# [Dataset entries]
[Start of Attachment]
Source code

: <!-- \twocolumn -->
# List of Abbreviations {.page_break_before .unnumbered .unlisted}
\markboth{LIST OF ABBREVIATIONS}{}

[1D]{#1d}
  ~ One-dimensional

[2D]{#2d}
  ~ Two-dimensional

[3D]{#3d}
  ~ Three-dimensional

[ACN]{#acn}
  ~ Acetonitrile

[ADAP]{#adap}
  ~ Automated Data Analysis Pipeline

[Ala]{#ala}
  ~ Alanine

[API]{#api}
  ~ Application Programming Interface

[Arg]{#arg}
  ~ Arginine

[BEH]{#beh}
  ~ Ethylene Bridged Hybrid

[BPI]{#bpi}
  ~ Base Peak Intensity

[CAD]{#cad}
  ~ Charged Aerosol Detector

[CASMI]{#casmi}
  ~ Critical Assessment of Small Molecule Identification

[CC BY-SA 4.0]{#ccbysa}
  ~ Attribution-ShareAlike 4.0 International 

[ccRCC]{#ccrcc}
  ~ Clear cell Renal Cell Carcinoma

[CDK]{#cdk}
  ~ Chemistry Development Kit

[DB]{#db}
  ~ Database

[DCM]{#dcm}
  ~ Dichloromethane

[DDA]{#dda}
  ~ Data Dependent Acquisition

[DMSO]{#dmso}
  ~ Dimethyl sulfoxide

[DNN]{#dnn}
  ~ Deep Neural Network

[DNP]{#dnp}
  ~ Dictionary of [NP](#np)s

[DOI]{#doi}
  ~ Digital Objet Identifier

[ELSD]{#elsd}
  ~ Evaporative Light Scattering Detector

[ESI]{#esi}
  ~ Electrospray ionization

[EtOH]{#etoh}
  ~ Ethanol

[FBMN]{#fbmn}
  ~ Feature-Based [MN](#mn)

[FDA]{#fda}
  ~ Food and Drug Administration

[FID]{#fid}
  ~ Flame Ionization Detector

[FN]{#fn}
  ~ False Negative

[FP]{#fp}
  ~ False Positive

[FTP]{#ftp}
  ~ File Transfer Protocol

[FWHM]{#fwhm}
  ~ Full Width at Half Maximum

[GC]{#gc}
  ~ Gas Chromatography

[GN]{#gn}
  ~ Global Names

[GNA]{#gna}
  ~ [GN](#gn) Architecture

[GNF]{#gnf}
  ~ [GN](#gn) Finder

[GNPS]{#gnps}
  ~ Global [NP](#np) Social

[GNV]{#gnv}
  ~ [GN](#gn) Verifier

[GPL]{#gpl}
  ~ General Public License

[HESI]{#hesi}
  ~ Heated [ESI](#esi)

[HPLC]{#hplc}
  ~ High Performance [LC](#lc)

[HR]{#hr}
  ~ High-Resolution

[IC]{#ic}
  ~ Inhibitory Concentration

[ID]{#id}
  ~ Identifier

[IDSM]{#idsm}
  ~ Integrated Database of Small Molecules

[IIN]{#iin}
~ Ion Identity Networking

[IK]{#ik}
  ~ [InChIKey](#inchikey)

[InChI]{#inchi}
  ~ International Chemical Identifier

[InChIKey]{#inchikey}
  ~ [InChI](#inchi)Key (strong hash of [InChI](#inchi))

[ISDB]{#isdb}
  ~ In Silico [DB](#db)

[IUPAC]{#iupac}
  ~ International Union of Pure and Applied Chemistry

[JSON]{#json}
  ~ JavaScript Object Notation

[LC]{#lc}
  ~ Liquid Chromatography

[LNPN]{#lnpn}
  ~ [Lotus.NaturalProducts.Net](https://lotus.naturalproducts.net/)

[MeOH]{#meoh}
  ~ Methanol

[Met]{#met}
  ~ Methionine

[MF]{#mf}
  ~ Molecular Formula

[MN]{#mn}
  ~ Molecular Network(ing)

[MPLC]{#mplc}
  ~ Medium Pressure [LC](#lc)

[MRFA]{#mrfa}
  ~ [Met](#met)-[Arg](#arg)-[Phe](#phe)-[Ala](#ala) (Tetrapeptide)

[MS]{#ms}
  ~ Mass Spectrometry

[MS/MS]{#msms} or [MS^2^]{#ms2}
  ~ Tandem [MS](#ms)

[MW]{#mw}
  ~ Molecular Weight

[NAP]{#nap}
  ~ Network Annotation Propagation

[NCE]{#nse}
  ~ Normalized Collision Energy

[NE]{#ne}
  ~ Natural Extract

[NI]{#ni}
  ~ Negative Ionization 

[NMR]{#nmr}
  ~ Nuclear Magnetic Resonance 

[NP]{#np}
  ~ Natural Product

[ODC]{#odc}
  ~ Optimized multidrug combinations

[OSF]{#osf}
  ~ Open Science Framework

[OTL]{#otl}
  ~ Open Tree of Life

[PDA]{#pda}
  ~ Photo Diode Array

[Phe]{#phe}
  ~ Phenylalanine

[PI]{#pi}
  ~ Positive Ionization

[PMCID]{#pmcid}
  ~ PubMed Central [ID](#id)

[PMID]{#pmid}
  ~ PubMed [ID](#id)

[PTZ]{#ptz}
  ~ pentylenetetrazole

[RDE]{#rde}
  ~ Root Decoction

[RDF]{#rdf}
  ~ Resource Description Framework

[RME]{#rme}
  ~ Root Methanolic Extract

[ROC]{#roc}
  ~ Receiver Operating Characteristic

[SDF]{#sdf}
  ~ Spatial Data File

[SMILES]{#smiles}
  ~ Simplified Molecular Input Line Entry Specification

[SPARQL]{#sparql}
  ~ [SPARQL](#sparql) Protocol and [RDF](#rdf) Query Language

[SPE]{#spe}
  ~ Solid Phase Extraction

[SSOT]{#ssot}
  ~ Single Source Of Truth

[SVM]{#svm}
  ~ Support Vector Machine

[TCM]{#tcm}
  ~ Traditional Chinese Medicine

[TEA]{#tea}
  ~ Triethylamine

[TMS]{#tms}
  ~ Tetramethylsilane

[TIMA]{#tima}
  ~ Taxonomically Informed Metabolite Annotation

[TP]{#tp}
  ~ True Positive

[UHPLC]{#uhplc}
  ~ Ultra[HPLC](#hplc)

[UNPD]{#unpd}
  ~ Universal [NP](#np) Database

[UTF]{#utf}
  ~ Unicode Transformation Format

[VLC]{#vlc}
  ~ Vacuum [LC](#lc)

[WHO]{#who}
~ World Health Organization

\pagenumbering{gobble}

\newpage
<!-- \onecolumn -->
[End of Attachment]
# [EXERCISE DETAILS]
Above are the records; reproduce all of them exactly.

# [WRITTEN ANSWER]
Source code

: <!-- \twocolumn -->
# List of Abbreviations {.page_break_before .unnumbered .unlisted}
\markboth{LIST OF ABBREVIATIONS}{}

[1D]{#1d}
  ~ One-dimensional

[2D]{#2d}
  ~ Two-dimensional

[3D]{#3d}
  ~ Three-dimensional

[ACN]{#acn}
  ~ Acetonitrile

[ADAP]{#adap}
  ~ Automated Data Analysis Pipeline

[Ala]{#ala}
  ~ Alanine

[API]{#api}
  ~ Application Programming Interface

[Arg]{#arg}
  ~ Arginine

[BEH]{#beh}
  ~ Ethylene Bridged Hybrid

[BPI]{#bpi}
  ~ Base Peak Intensity

[CAD]{#cad}
  ~ Charged Aerosol Detector

[CASMI]{#casmi}
  ~ Critical Assessment of Small Molecule Identification

[CC BY-SA 4.0]{#ccbysa}
  ~ Attribution-ShareAlike 4.0 International 

[ccRCC]{#ccrcc}
  ~ Clear cell Renal Cell Carcinoma

[CDK]{#cdk}
  ~ Chemistry Development Kit

[DB]{#db}
  ~ Database

[DCM]{#dcm}
  ~ Dichloromethane

[DDA]{#dda}
  ~ Data Dependent Acquisition

[DMSO]{#dmso}
  ~ Dimethyl sulfoxide

[DNN]{#dnn}
  ~ Deep Neural Network

[DNP]{#dnp}
  ~ Dictionary of [NP](#np)s

[DOI]{#doi}
  ~ Digital Objet Identifier

[ELSD]{#elsd}
  ~ Evaporative Light Scattering Detector

[ESI]{#esi}
  ~ Electrospray ionization

[EtOH]{#etoh}
  ~ Ethanol

[FBMN]{#fbmn}
  ~ Feature-Based [MN](#mn)

[FDA]{#fda}
  ~ Food and Drug Administration

[FID]{#fid}
  ~ Flame Ionization Detector

[FN]{#fn}
  ~ False Negative

[FP]{#fp}
  ~ False Positive

[FTP]{#ftp}
  ~ File Transfer Protocol

[FWHM]{#fwhm}
  ~ Full Width at Half Maximum

[GC]{#gc}
  ~ Gas Chromatography

[GN]{#gn}
  ~ Global Names

[GNA]{#gna}
  ~ [GN](#gn) Architecture

[GNF]{#gnf}
  ~ [GN](#gn) Finder

[GNPS]{#gnps}
  ~ Global [NP](#np) Social

[GNV]{#gnv}
  ~ [GN](#gn) Verifier

[GPL]{#gpl}
  ~ General Public License

[HESI]{#hesi}
  ~ Heated [ESI](#esi)

[HPLC]{#hplc}
  ~ High Performance [LC](#lc)

[HR]{#hr}
  ~ High-Resolution

[IC]{#ic}
  ~ Inhibitory Concentration

[ID]{#id}
  ~ Identifier

[IDSM]{#idsm}
  ~ Integrated Database of Small Molecules

[IIN]{#iin}
~ Ion Identity Networking

[IK]{#ik}
  ~ [InChIKey](#inchikey)

[InChI]{#inchi}
  ~ International Chemical Identifier

[InChIKey]{#inchikey}
  ~ [InChI](#inchi)Key (strong hash of [InChI](#inchi))

[ISDB]{#isdb}
  ~ In Silico [DB](#db)

[IUPAC]{#iupac}
  ~ International Union of Pure and Applied Chemistry

[JSON]{#json}
  ~ JavaScript Object Notation

[LC]{#lc}
  ~ Liquid Chromatography

[LNPN]{#lnpn}
  ~ [Lotus.NaturalProducts.Net](https://lotus.naturalproducts.net/)

[MeOH]{#meoh}
  ~ Methanol

[Met]{#met}
  ~ Methionine

[MF]{#mf}
  ~ Molecular Formula

[MN]{#mn}
  ~ Molecular Network(ing)

[MPLC]{#mplc}
  ~ Medium Pressure [LC](#lc)

[MRFA]{#mrfa}
  ~ [Met](#met)-[Arg](#arg)-[Phe](#phe)-[Ala](#ala) (Tetrapeptide)

[MS]{#ms}
  ~ Mass Spectrometry

[MS/MS]{#msms} or [MS^2^]{#ms2}
  ~ Tandem [MS](#ms)

[MW]{#mw}
  ~ Molecular Weight

[NAP]{#nap}
  ~ Network Annotation Propagation

[NCE]{#nse}
  ~ Normalized Collision Energy

[NE]{#ne}
  ~ Natural Extract

[NI]{#ni}
  ~ Negative Ionization 

[NMR]{#nmr}
  ~ Nuclear Magnetic Resonance 

[NP]{#np}
  ~ Natural Product

[ODC]{#odc}
  ~ Optimized multidrug combinations

[OSF]{#osf}
  ~ Open Science Framework

[OTL]{#otl}
  ~ Open Tree of Life

[PDA]{#pda}
  ~ Photo Diode Array

[Phe]{#phe}
  ~ Phenylalanine

[PI]{#pi}
  ~ Positive Ionization

[PMCID]{#pmcid}
  ~ PubMed Central [ID](#id)

[PMID]{#pmid}
  ~ PubMed [ID](#id)

[PTZ]{#ptz}
  ~ pentylenetetrazole

[RDE]{#rde}
  ~ Root Decoction

[RDF]{#rdf}
  ~ Resource Description Framework

[RME]{#rme}
  ~ Root Methanolic Extract

[ROC]{#roc}
  ~ Receiver Operating Characteristic

[SDF]{#sdf}
  ~ Spatial Data File

[SMILES]{#smiles}
  ~ Simplified Molecular Input Line Entry Specification

[SPARQL]{#sparql}
  ~ [SPARQL](#sparql) Protocol and [RDF](#rdf) Query Language

[SPE]{#spe}
  ~ Solid Phase Extraction

[SSOT]{#ssot}
  ~ Single Source Of Truth

[SVM]{#svm}
  ~ Support Vector Machine

[TCM]{#tcm}
  ~ Traditional Chinese Medicine

[TEA]{#tea}
  ~ Triethylamine

[TMS]{#tms}
  ~ Tetramethylsilane

[TIMA]{#tima}
  ~ Taxonomically Informed Metabolite Annotation

[TP]{#tp}
  ~ True Positive

[UHPLC]{#uhplc}
  ~ Ultra[HPLC](#hplc)

[UNPD]{#unpd}
  ~ Universal [NP](#np) Database

[UTF]{#utf}
  ~ Unicode Transformation Format

[VLC]{#vlc}
  ~ Vacuum [LC](#lc)

[WHO]{#who}
~ World Health Organization

\pagenumbering{gobble}

\newpage
<!-- \onecolumn -->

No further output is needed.